大津真作「倫理の大転換 ~スピノザ思想を梃子として」(1)

序章 スピノザの奇妙さ

スピノザの生涯とその倫理学・哲学における業績は、非常に奇妙なものであり、例外的で、風変わりなものと言える。例えば、彼の倫理学には、排除すべき悪人も、悪行もなく、推奨すべき人も、義人も、守るべき道徳律もないのである。それでは、現実の善悪は何であるかというと、それは、一定の期間持続する、ある方の人間社会の法律に照らして決定されているもので、要するに、人間が決めた限界つきの価値判断に過ぎない、というのである。時代が変われば、新たな犯罪が生まれたり、犯罪であったものが犯罪でなくなったりする。だから、根っからの犯罪者、本性からの善人、永遠不滅の罪など存在しない。存在するのは、生きるために最大限努力している存在物の必然的行為だけだ。その努力の一環が人間によって、善行と呼ばれたり、悪行と称せられたりしているにすぎない。

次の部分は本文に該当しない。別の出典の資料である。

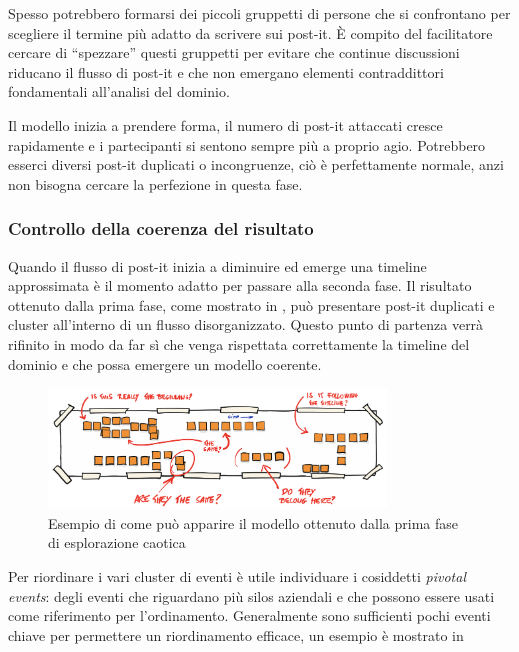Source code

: Spesso potrebbero formarsi dei piccoli gruppetti di persone che si confrontano per scegliere il termine più adatto da scrivere sui post-it. È compito del facilitatore cercare di ``spezzare'' questi gruppetti per evitare che continue discussioni riducano il flusso di post-it e che non emergano elementi contraddittori fondamentali all'analisi del dominio.

Il modello inizia a prendere forma, il numero di post-it attaccati cresce rapidamente e i partecipanti si sentono sempre più a proprio agio. Potrebbero esserci diversi post-it duplicati o incongruenze, ciò è perfettamente normale, anzi non bisogna cercare la perfezione in questa fase. 

\subsubsection{Controllo della coerenza del risultato}
\label{sec:prima-riunione-controllo-della-coerenza-del-risultato}

Quando il flusso di post-it inizia a diminuire ed emerge una timeline approssimata è il momento adatto per passare alla seconda fase. Il risultato ottenuto dalla prima fase, come mostrato in , può presentare post-it duplicati e cluster all'interno di un flusso disorganizzato. Questo punto di partenza verrà rifinito in modo da far sì che venga rispettata correttamente la timeline del dominio e che possa emergere un modello coerente.

\begin{figure}[!ht]
  \centering
  \includegraphics[width=0.8\textwidth]{images/event-storming-exploration.png}
  \caption{Esempio di come può apparire il modello ottenuto dalla prima fase di esplorazione caotica}
  \label{fig:event-storming-exploration}
\end{figure}

Per riordinare i vari cluster di eventi è utile individuare i cosiddetti \emph{pivotal events}: degli eventi che riguardano più silos aziendali e che possono essere usati come riferimento per l'ordinamento. Generalmente sono sufficienti pochi eventi chiave per permettere un riordinamento efficace, un esempio è mostrato in 

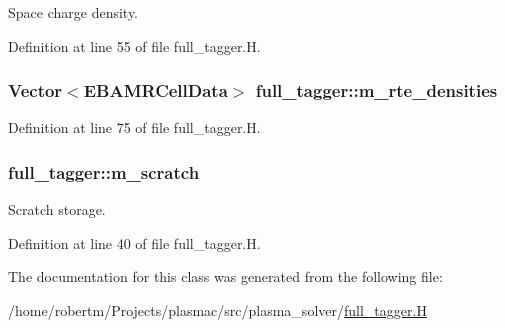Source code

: Space charge density. 



Definition at line 55 of file full\+\_\+tagger.\+H.

\subsubsection[{\texorpdfstring{m\+\_\+rte\+\_\+densities}{m_rte_densities}}]{\setlength{\rightskip}{0pt plus 5cm}Vector$<${\bf E\+B\+A\+M\+R\+Cell\+Data}$>$ full\+\_\+tagger\+::m\+\_\+rte\+\_\+densities\hspace{0.3cm}{\ttfamily [protected]}}\hypertarget{classfull__tagger_a769e3790de596ce3e0cfbca85ba1196c}{}\label{classfull__tagger_a769e3790de596ce3e0cfbca85ba1196c}


Definition at line 75 of file full\+\_\+tagger.\+H.

\subsubsection[{\texorpdfstring{m\+\_\+scratch}{m_scratch}}]{ full\+\_\+tagger\+::m\+\_\+scratch\hspace{0.3cm}{\ttfamily [protected]}}\hypertarget{classfull__tagger_aff6a219319b146ec4b9f9bc7945e7907}{}\label{classfull__tagger_aff6a219319b146ec4b9f9bc7945e7907}


Scratch storage. 



Definition at line 40 of file full\+\_\+tagger.\+H.



The documentation for this class was generated from the following file\+:\begin{DoxyCompactItemize}
\item 
/home/robertm/\+Projects/plasmac/src/plasma\+\_\+solver/\hyperlink{full__tagger_8H}{full\+\_\+tagger.\+H}\end{DoxyCompactItemize}
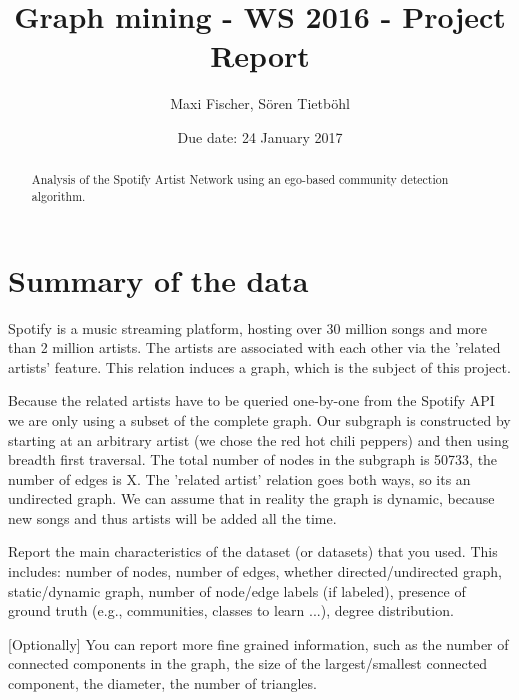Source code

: \documentclass[11pt,a4paper,onecolumn,notitlepage]{article}
\begin{document}
\title{Graph mining - WS 2016 - Project Report}




\date{Due date: 24 January 2017}

\author{
Maxi Fischer, S\"oren Tietb\"ohl\\ 
}


\maketitle



\begin{abstract}
Analysis of the Spotify Artist Network using an ego-based community detection algorithm.
\end{abstract}


\section{Summary of the data}

Spotify is a music streaming platform, hosting over 30 million songs and more than 2 million artists. The artists are associated with each other via the 'related artists' feature. This relation induces a graph, which is the subject of this project.

Because the related artists have to be queried one-by-one from the Spotify API we are only using a subset of the complete graph. Our subgraph is constructed by starting at an arbitrary artist (we chose the red hot chili peppers) and then using breadth first traversal. The total number of nodes in the subgraph is 50733, the number of edges is X. The 'related artist' relation goes both ways, so its an undirected graph.
We can assume that in reality the graph is dynamic, because new songs and thus artists will be added all the time.

Report the main characteristics of the dataset (or datasets) that you used. This includes: number of nodes, number of edges, whether directed/undirected graph, static/dynamic graph, number of node/edge labels (if labeled), presence of ground truth (e.g., communities, classes to learn ...), degree distribution.

[Optionally] You can report more fine grained information, such as the number of connected components in the graph, the size of the largest/smallest connected component, the diameter, the number of triangles.
\end{document}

犯罪や刑罰などは、人間が作り出した概念であるから、天然=自然には、犯罪も刑罰も存在しない。天然=自然では、力の法則が貫徹されるから、強いものが弱いものに勝つ。「犯罪」を「作り上げる」仕事を担っているのが警察であり、そして、刑罰も人間が考え出したものである。裁判官が罪を認定した場合には、被告は報復を受ける。刑罰は神が下すのではない。だから間違いもあるし、不釣り合いな量刑もある。そうすると、「本当のこと」は、人間にはわからないのではないか?というよりはけしろ、「本当のこと」も、真理とか言われていることも、人間がつくったものではないか?それは作り話とどう違うのか?

犯罪も、刑罰も、有徳も、不正義も、嘘も、まことも、みな人間の頭で考えられたもので、現実の存在物ではない。現実はこんなレッテルを貼って往来を闊歩しているわけではない。人間が現実に向かって、レッテルを用意し、それをぺたぺたと現実に貼り付けているだけなのだ。

しかし、「本当の」真理は存在する、とスピノザは言う。

 

はじめから奇妙さ

彼が初めて神と人間について考察した『神、人間、人間の幸福に関する短論文』のなかに、すでに、凝縮して現われている。スピノザは、こう書いている。「すべてのことが必然である。自然の中には、善も悪もない」。そのことから、人間が考えている「全と悪は頭が考え出した」相対的観念であり、「実在するものではない」という結論が出てくる。例えば「ある人間が」悪いというのは、より善い人間と比較してのみ、言えることである。したがってあるものが善いと言うとするとなら、そのことは、この種の物事についての、われわれが有する一般的概念とその物事が合致していることを意味しているにすぎない」。絶対的な価値としての善なるものも存在しないし、絶対的な価値としての悪なるものも存在しない。現実にあるのは、我々が考えている基準に即して、より善いか、より悪いかである。ここのところの区別を峻厳にしないために、人間社会にはとんでもない偏見がはびこり、それが現実にとんでもない結果を齎していると、若きスピノザは考えていた。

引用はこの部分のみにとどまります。